CA - HPF: Take Some Gains But Do Not Abandon This CEF Completely

2024-01-16 10:48:45 ET

Summary

  • John Hancock Preferred Income Fund II aims to provide high current income by investing primarily in preferred securities.
  • The fund has a 9.02% yield, higher than most investment-grade bond funds and other preferred stock funds.
  • The fund's share price has declined over the past five years, but distributions have offset the decline and increased investors' wealth by 22.48%.
  • The fund's shares are looking expensive right now as the shares are trading at a higher-than-normal premium.
  • There is a risk of a near-term fixed-income repricing situation, so it could be a good idea to take some recent gains off of the table.

The John Hancock Preferred Income Fund II ( HPF ) is one of John Hancock's many closed-end funds for income-focused investors. As the name suggests, this fund aims to achieve its goals by investing primarily in preferred securities, which are a fixed-income security that act somewhat like a bond with no maturity date. These securities are frequently considered a hybrid between common stock and bonds because they sit between the two levels in a company's capital stack, but they actually have much more in common with bonds. For example, preferred stocks do not usually benefit from the growth and prosperity of the issuing company, nor do they confer voting rights upon their holders. They do typically have higher yields than bonds issued by the same company though, which can make them rather appealing to income-focused investors. These higher yields when compared to bonds have benefited this fund and its shareholders as it has a 9.02% yield at the current price. This is a very reasonable yield even in today's high-yielding environment and it compares very well to most investment-grade bond funds and even to most other preferred stock funds.

Anyone who takes a look at the fund's price history is unlikely to be impressed, however. As we can see here, the fund's share price has declined 18.14% over the past five years. That is a worse performance than either the Bloomberg U.S. Aggregate Bond Index ( AGG ) or the iShares Preferred and Income Securities ETF ( PFF ):

Seeking Alpha

However, the share price performance alone does not tell the entire story when it comes to this fund. As is the case with most closed-end funds, the John Hancock Preferred Income Fund II pays out essentially all of its investment profits to its shareholders via distributions and aims to maintain a relatively stable net asset value. This is why this fund has a much higher yield than either of the indices. As such, we should consider the distributions in any analysis of the fund's performance because these distributions can actually offset declines in the fund's share price.
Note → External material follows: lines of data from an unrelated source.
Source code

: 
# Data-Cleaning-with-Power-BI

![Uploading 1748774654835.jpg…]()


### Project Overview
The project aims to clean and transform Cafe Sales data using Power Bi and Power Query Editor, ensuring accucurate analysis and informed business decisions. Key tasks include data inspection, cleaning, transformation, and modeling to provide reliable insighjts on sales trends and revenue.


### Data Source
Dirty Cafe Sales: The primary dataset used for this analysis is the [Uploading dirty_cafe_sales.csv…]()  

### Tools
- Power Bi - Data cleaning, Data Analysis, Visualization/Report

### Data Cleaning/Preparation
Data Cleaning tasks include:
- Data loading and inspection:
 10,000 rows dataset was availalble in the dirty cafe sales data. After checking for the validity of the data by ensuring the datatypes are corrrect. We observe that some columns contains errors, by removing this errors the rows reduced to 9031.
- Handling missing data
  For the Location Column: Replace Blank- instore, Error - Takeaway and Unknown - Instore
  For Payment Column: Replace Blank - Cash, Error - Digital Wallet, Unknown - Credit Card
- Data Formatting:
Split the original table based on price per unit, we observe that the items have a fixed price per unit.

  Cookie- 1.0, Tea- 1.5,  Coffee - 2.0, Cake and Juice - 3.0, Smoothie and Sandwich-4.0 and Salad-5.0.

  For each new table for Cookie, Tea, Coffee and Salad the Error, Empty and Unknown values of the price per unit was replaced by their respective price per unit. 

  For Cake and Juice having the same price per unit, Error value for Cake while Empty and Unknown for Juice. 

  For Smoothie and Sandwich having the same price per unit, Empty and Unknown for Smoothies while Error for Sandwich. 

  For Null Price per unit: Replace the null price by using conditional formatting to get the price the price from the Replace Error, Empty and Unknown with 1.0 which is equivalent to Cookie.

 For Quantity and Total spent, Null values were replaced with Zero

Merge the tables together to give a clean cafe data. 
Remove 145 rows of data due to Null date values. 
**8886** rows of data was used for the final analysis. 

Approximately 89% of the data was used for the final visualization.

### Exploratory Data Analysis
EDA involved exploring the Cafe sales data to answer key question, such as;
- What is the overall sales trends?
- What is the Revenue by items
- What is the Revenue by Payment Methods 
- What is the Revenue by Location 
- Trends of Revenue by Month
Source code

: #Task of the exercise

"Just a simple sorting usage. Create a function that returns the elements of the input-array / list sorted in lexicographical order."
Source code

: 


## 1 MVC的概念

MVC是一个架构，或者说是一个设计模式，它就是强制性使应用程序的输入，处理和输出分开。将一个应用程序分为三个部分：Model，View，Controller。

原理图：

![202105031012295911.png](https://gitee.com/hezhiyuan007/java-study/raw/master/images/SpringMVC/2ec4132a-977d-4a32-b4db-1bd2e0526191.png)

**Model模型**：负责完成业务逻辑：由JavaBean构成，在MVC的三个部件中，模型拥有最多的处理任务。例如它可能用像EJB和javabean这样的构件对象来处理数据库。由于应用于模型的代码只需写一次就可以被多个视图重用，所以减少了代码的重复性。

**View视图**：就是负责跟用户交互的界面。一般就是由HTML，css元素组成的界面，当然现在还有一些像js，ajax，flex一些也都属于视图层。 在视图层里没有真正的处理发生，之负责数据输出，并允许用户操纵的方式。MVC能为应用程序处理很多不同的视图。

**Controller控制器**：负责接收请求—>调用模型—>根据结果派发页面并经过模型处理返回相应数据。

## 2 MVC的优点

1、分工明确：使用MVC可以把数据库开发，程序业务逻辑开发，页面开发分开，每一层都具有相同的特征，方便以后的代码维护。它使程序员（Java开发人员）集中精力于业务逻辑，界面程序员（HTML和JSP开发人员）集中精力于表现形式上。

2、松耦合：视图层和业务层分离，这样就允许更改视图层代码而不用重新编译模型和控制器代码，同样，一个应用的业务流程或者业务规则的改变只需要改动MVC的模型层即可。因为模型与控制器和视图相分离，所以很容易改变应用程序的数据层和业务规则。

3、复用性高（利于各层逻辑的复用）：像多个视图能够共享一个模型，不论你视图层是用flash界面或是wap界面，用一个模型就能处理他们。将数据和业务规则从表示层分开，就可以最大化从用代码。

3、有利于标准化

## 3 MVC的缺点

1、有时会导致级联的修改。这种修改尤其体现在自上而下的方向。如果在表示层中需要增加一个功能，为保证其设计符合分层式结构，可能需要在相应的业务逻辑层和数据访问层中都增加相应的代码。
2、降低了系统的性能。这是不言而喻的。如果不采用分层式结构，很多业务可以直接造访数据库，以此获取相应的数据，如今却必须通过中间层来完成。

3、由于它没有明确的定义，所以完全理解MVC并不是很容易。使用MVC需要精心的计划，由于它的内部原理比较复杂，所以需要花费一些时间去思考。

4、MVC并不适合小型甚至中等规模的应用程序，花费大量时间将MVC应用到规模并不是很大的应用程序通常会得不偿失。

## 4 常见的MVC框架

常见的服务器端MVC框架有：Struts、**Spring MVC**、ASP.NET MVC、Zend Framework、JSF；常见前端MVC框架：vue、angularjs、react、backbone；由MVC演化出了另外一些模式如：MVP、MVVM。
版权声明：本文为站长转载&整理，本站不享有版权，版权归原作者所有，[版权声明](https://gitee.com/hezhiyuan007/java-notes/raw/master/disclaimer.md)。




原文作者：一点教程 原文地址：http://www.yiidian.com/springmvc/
When we do this, we see that investors in the fund have actually increased their wealth by 22.48%, which is better than either of the indices managed to deliver over the trailing five-year period:

Seeking Alpha

This is not exactly atypical, as fixed-income closed-end funds usually outperform their benchmark indices. Unfortunately, there are some signs that the fund may struggle in the near term. This is mostly because most preferred stocks have become highly overvalued over the past three months and that could cause this fund to give up some or all of the 14.26% gain that it has experienced since the start of the fourth quarter of 2023. We will naturally discuss this over the remainder of this article.

About The Fund

According to the fund's website , the John Hancock Preferred Income Fund II has the objective of providing its investors with a very high level of current income while preserving the value of its capital. This is a very reasonable and common objective for any fixed-income fund because fixed-income securities tend to be fairly safe securities that deliver nearly all of their total investment return in the form of direct payments to the investors. In the case of bonds, an investor who purchases the security and holds it until maturity is guaranteed not to lose money unless the issuer defaults. This is because bonds are both issued and redeemed at face value. However, this is not true with respect to preferred stocks, which is what this fund invests in. As the website states, the fund's strategy is:

Focusing on preferred stocks and preferred convertible securities, which share characteristics of both equities and bonds.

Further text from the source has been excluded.